[Given records Boundary: Start]

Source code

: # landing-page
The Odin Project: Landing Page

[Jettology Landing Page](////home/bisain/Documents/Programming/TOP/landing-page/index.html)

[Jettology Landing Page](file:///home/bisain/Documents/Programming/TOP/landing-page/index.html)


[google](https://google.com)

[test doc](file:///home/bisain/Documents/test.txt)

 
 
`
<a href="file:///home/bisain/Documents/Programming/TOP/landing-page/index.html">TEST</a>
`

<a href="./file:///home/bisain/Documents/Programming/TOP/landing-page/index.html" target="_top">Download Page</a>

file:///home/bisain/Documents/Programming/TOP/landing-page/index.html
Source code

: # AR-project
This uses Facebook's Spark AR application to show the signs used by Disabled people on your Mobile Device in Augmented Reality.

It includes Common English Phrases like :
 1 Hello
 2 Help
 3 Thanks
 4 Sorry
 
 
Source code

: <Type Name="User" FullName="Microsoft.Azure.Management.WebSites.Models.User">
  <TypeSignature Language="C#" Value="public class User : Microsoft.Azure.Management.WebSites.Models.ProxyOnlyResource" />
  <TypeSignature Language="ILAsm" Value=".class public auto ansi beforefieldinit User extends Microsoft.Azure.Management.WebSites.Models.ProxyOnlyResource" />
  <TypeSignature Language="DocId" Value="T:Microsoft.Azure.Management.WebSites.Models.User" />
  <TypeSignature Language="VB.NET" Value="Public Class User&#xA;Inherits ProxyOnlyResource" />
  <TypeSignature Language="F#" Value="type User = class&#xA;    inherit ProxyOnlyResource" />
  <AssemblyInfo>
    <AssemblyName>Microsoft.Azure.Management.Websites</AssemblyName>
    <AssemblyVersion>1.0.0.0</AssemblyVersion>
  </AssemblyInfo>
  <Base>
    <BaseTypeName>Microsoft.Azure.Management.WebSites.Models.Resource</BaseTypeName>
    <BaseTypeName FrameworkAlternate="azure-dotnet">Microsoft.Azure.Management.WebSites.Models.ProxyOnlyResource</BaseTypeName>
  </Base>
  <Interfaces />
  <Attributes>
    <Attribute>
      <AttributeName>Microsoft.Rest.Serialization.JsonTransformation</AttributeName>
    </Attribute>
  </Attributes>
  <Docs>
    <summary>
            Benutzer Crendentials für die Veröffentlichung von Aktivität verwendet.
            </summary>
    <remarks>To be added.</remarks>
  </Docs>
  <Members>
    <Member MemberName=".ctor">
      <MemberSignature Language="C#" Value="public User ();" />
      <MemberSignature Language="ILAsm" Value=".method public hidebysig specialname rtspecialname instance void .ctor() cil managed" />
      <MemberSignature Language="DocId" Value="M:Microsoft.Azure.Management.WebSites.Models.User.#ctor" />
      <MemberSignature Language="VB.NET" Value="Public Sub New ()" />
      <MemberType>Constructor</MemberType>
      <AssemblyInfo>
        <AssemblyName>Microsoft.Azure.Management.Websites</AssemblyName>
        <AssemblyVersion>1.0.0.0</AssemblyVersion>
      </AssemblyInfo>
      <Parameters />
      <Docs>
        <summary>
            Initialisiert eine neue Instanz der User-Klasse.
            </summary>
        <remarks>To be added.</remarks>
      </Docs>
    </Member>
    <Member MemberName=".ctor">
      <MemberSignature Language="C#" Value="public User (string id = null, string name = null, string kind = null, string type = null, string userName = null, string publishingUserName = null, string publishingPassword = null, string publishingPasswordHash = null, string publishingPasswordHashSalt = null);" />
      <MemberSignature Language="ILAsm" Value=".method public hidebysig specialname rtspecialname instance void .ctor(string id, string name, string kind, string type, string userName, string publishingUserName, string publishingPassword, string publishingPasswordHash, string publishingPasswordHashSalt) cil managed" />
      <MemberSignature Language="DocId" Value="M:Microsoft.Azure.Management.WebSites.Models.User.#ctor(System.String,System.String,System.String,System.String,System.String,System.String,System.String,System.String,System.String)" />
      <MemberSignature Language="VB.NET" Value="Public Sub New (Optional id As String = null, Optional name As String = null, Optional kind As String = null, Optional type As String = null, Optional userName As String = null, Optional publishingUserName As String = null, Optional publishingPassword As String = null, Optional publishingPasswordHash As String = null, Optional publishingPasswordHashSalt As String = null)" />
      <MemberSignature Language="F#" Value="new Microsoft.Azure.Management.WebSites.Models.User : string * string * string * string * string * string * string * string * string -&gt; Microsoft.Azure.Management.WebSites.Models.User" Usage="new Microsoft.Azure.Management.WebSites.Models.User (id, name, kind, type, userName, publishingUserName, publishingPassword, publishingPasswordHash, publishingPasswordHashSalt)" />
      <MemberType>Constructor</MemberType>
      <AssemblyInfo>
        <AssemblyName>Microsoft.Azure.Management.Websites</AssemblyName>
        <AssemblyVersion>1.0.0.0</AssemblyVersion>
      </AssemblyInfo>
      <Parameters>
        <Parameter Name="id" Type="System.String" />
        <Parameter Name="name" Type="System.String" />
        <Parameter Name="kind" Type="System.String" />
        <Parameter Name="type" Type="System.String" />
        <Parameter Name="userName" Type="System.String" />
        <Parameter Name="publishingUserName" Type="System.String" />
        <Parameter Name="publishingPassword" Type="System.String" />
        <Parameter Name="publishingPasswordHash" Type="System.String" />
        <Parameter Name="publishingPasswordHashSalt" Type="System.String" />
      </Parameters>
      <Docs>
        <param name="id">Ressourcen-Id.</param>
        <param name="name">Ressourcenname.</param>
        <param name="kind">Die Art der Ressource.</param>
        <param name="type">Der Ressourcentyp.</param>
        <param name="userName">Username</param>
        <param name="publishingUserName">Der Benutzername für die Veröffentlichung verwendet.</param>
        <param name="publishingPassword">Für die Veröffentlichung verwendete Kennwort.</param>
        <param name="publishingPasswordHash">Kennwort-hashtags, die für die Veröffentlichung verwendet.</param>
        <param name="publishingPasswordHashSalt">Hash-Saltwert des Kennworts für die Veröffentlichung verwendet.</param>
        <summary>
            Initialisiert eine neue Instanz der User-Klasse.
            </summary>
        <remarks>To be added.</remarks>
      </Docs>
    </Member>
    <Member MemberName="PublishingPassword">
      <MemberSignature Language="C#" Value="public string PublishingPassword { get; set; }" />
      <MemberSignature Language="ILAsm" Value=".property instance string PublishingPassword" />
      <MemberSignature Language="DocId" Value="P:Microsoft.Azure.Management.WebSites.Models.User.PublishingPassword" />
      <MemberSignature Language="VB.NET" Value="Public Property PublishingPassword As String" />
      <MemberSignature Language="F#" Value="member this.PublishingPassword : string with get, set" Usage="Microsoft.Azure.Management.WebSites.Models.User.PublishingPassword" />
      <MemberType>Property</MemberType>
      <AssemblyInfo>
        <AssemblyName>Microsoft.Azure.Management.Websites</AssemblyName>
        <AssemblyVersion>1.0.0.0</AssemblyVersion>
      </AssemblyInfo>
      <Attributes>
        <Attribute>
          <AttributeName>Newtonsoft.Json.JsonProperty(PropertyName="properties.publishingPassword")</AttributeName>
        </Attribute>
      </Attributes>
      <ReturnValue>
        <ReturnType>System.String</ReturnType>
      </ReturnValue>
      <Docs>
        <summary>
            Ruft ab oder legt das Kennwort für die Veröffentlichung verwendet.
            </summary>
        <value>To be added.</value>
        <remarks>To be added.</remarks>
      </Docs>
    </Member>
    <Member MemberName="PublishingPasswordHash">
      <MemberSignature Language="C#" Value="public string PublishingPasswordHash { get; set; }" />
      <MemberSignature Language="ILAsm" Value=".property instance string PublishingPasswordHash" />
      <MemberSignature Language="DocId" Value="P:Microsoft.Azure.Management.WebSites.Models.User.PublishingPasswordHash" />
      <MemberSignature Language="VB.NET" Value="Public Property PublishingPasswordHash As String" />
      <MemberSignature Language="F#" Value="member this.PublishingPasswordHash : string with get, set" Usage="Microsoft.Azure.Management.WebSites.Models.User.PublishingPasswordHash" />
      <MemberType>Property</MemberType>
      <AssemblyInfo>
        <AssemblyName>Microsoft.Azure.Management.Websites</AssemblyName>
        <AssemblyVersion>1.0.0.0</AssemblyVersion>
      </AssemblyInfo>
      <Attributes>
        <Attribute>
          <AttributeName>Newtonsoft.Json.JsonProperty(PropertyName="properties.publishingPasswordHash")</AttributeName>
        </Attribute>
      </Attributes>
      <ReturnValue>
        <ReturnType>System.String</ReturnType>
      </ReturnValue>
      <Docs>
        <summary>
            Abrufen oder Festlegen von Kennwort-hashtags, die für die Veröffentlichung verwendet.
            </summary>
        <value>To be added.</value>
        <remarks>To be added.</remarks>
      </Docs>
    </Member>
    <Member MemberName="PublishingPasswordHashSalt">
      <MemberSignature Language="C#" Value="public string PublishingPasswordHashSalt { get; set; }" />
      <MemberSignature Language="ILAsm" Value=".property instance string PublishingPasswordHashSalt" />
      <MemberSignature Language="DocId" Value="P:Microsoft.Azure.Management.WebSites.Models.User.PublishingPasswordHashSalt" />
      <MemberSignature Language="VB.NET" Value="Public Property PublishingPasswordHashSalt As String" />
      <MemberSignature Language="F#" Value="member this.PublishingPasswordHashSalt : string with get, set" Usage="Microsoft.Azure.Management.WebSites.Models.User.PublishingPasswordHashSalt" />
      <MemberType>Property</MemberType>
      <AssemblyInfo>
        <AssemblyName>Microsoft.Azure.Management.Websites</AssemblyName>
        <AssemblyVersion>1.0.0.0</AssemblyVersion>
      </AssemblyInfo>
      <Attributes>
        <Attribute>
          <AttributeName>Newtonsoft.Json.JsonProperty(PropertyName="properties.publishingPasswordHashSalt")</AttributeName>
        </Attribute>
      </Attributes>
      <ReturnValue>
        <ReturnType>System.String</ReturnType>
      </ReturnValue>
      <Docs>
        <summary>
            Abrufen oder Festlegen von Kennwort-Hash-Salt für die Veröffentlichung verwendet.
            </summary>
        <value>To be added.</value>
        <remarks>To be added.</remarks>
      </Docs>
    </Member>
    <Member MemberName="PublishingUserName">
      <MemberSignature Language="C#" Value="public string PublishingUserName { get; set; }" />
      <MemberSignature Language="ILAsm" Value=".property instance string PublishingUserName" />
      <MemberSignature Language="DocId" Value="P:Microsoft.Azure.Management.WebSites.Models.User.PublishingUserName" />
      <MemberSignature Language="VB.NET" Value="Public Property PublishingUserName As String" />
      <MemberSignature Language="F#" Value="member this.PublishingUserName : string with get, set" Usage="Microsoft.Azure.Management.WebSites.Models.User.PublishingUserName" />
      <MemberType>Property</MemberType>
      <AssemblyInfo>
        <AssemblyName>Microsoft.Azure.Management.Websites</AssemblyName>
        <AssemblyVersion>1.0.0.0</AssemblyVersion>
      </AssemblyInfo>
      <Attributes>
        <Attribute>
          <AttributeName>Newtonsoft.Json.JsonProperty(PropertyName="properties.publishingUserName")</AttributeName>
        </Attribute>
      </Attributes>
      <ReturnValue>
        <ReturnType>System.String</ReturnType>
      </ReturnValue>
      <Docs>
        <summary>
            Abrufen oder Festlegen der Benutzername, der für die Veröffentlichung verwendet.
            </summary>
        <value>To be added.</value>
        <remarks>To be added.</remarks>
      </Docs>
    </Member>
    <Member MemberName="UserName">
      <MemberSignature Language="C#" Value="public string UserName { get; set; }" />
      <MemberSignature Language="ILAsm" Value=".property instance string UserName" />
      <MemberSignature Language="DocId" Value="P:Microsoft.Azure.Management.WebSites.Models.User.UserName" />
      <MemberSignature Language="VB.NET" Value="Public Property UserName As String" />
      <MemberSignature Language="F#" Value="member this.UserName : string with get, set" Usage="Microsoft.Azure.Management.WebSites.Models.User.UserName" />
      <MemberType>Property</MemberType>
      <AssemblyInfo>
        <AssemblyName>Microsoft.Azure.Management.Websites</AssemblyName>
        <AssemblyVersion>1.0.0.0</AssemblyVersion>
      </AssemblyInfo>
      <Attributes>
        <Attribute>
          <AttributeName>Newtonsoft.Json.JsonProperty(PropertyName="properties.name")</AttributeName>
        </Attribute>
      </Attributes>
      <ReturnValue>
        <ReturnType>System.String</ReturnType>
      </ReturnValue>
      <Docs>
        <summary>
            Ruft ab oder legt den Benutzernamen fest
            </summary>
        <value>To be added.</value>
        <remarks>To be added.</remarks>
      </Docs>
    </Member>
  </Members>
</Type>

[Given records Boundary: End]
[Given records Boundary: Start]

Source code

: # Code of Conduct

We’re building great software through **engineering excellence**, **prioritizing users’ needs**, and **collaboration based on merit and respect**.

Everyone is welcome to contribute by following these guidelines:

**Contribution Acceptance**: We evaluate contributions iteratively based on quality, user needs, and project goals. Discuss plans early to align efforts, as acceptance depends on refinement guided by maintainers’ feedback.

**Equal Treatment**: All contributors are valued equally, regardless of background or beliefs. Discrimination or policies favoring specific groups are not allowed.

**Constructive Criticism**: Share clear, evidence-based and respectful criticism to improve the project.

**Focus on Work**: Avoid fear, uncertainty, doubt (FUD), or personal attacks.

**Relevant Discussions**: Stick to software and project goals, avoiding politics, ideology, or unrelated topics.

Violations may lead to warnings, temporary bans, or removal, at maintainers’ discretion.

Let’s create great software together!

[Given records Boundary: End]

● What you need to do
Which lines of the records above hold the word "file"? Copy each one out.

● Answer area
[Jettology Landing Page](file:///home/bisain/Documents/Programming/TOP/landing-page/index.html)
[test doc](file:///home/bisain/Documents/test.txt)
<a href="file:///home/bisain/Documents/Programming/TOP/landing-page/index.html">TEST</a>
<a href="./file:///home/bisain/Documents/Programming/TOP/landing-page/index.html" target="_top">Download Page</a>
file:///home/bisain/Documents/Programming/TOP/landing-page/index.html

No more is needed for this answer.